Oneness and cooperation the way forward

Tuesday, February 23, 2016
A sub-regional forum on integration in West Africa held a few months ago in Zinginchor, capital of the southern Senegalese region of Casamance, by participants from Senegal, The Gambia and Guinea Bissau, as well as ECOWAS officials, dilated on the need to actualize the ECOWAS Protocol on the free movement of people and goods within the context of sub-regional trade.

The importance for such a protocol to be upheld and adhered to need not be over-emphasised, as it is only through regional integration and free movement of people and goods that we as a blocs would realize meaningful growth in trade and business, as well as in the development of our national economies.

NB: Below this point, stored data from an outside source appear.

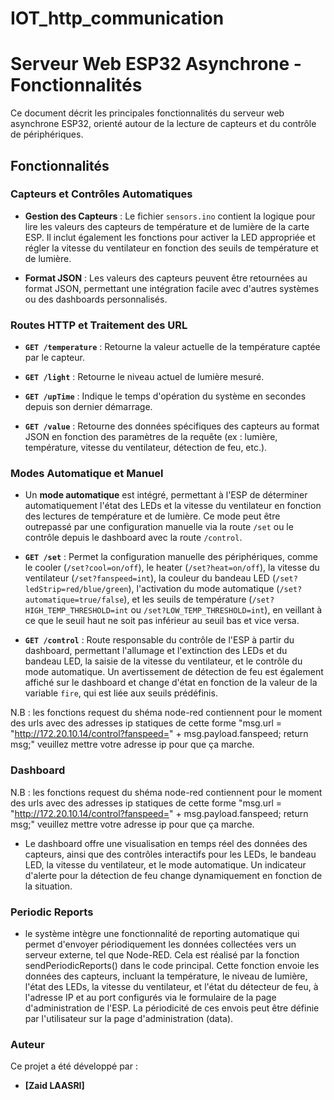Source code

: # IOT_http_communication

# Serveur Web ESP32 Asynchrone - Fonctionnalités

Ce document décrit les principales fonctionnalités du serveur web asynchrone ESP32, orienté autour de la lecture de capteurs et du contrôle de périphériques.

## Fonctionnalités

### Capteurs et Contrôles Automatiques

- **Gestion des Capteurs** : Le fichier `sensors.ino` contient la logique pour lire les valeurs des capteurs de température et de lumière de la carte ESP. Il inclut également les fonctions pour activer la LED appropriée et régler la vitesse du ventilateur en fonction des seuils de température et de lumière.
  
- **Format JSON** : Les valeurs des capteurs peuvent être retournées au format JSON, permettant une intégration facile avec d'autres systèmes ou des dashboards personnalisés.

### Routes HTTP et Traitement des URL

- **`GET /temperature`** : Retourne la valeur actuelle de la température captée par le capteur.
  
- **`GET /light`** : Retourne le niveau actuel de lumière mesuré.
  
- **`GET /upTime`** : Indique le temps d'opération du système en secondes depuis son dernier démarrage.
  
- **`GET /value`** : Retourne des données spécifiques des capteurs au format JSON en fonction des paramètres de la requête (ex : lumière, température, vitesse du ventilateur, détection de feu, etc.).

### Modes Automatique et Manuel

- Un **mode automatique** est intégré, permettant à l'ESP de déterminer automatiquement l'état des LEDs et la vitesse du ventilateur en fonction des lectures de température et de lumière. Ce mode peut être outrepassé par une configuration manuelle via la route `/set` ou le contrôle depuis le dashboard avec la route `/control`.

- **`GET /set`** : Permet la configuration manuelle des périphériques, comme le cooler (`/set?cool=on/off`), le heater (`/set?heat=on/off`), la vitesse du ventilateur (`/set?fanspeed=int`), la couleur du bandeau LED (`/set?ledStrip=red/blue/green`), l'activation du mode automatique (`/set?automatique=true/false`), et les seuils de température (`/set?HIGH_TEMP_THRESHOLD=int` ou `/set?LOW_TEMP_THRESHOLD=int`), en veillant à ce que le seuil haut ne soit pas inférieur au seuil bas et vice versa.

- **`GET /control`** : Route responsable du contrôle de l'ESP à partir du dashboard, permettant l'allumage et l'extinction des LEDs et du bandeau LED, la saisie de la vitesse du ventilateur, et le contrôle du mode automatique. Un avertissement de détection de feu est également affiché sur le dashboard et change d'état en fonction de la valeur de la variable `fire`, qui est liée aux seuils prédéfinis.

N.B : les fonctions request du shéma node-red contiennent pour le moment des urls avec des adresses ip statiques de cette forme "msg.url = "http://172.20.10.14/control?fanspeed=" + msg.payload.fanspeed;
return msg;" 
veuillez mettre votre adresse ip pour que ça marche.

### Dashboard 

N.B : les fonctions request du shéma node-red contiennent pour le moment des urls avec des adresses ip statiques de cette forme "msg.url = "http://172.20.10.14/control?fanspeed=" + msg.payload.fanspeed;
return msg;" 
veuillez mettre votre adresse ip pour que ça marche.

- Le dashboard offre une visualisation en temps réel des données des capteurs, ainsi que des contrôles interactifs pour les LEDs, le bandeau LED, la vitesse du ventilateur, et le mode automatique. Un indicateur d'alerte pour la détection de feu change dynamiquement en fonction de la situation.

### Periodic Reports

- le système intègre une fonctionnalité de reporting automatique qui permet d'envoyer périodiquement les données collectées vers un serveur externe, tel que Node-RED. Cela est réalisé par la fonction sendPeriodicReports() dans le code principal. Cette fonction envoie les données des capteurs, incluant la température, le niveau de lumière, l'état des LEDs, la vitesse du ventilateur, et l'état du détecteur de feu, à l'adresse IP et au port configurés via le formulaire de la page d'administration de l'ESP. La périodicité de ces envois peut être définie par l'utilisateur sur la page d'administration (data).


### Auteur
Ce projet a été développé par :

- **[Zaid LAASRI]**
#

But this essential aspect of development in our sub-region is still being difficult to wholeheartedly embrace by the various players within the sub-region.

A case in point is what is presently happening at the border crossing points between Senegal and The Gambia.

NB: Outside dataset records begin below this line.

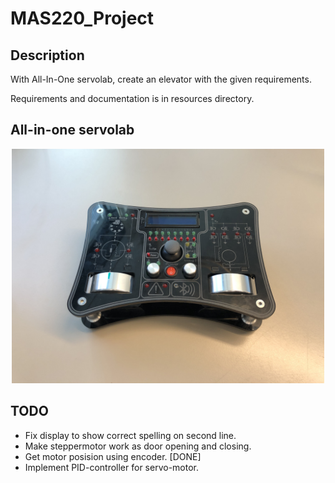 # MAS220_Project

## Description
With All-In-One servolab, create an elevator with the given requirements. 

Requirements and documentation is in resources directory.

## All-in-one servolab
<center><img src="https://github.com/martinmaeland/MAS220_Project/blob/master/media/servolab.jpg" alt="" width="500"></center>

## TODO
- Fix display to show correct spelling on second line.
- Make steppermotor work as door opening and closing.
- Get motor posision using encoder. [DONE]
- Implement PID-controller for servo-motor.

Since last week The Gambia and Senegal have closed their borders to each other, preventing commercials vehicles from entering each other’s territory, which does not promote the ECOWAS Protocol of free movement of people and goods.

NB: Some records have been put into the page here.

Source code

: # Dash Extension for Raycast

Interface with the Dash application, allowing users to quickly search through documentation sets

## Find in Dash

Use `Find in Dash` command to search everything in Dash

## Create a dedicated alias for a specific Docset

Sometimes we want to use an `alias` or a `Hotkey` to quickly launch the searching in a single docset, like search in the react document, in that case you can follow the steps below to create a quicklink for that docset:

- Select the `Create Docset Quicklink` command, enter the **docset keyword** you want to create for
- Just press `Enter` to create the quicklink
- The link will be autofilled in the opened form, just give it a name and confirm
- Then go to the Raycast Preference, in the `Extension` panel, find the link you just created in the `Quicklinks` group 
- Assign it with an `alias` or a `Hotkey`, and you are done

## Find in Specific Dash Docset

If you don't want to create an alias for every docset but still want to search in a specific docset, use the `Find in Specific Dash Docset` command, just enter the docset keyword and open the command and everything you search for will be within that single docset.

What is holding or stifling the proper implementation and observance of this beneficial protocol needs to be seriously tackled, by both the public and private sector players in all the ECOWAS member states, for without such an action it will be difficult to realize the good out of the regional integration and free movement of people and goods we are talking about.

“The free movement of goods and people in the sub-region is the sole responsibility of the public sector,” participants at that forum said.

It is also essential to note that it takes conscious effort and strong political will from the governments and leadership of the region for a proper and genuine observance or implementation of the regional integration programme to be seen taking place in the region.

Other nations, regions and blocs such as the European Union (EU), Eastern Africa Community (EAC), and Common Market for Eastern and Southern Africa (COMESA) have been able to register substantial success in their regional integration programmes.

Therefore, West Africa or ECOWAS, formed since 1975, should have done much more than it has done in its existence.

Without regional integration, individual countries in the region would continue to find it very difficult to achieve serious turnaround of their economies; hence integration becomes a necessity and the way forward to rapid growth and development.

“Globalization and free trade do spur economic growth, and they lead to lower prices on many goods.”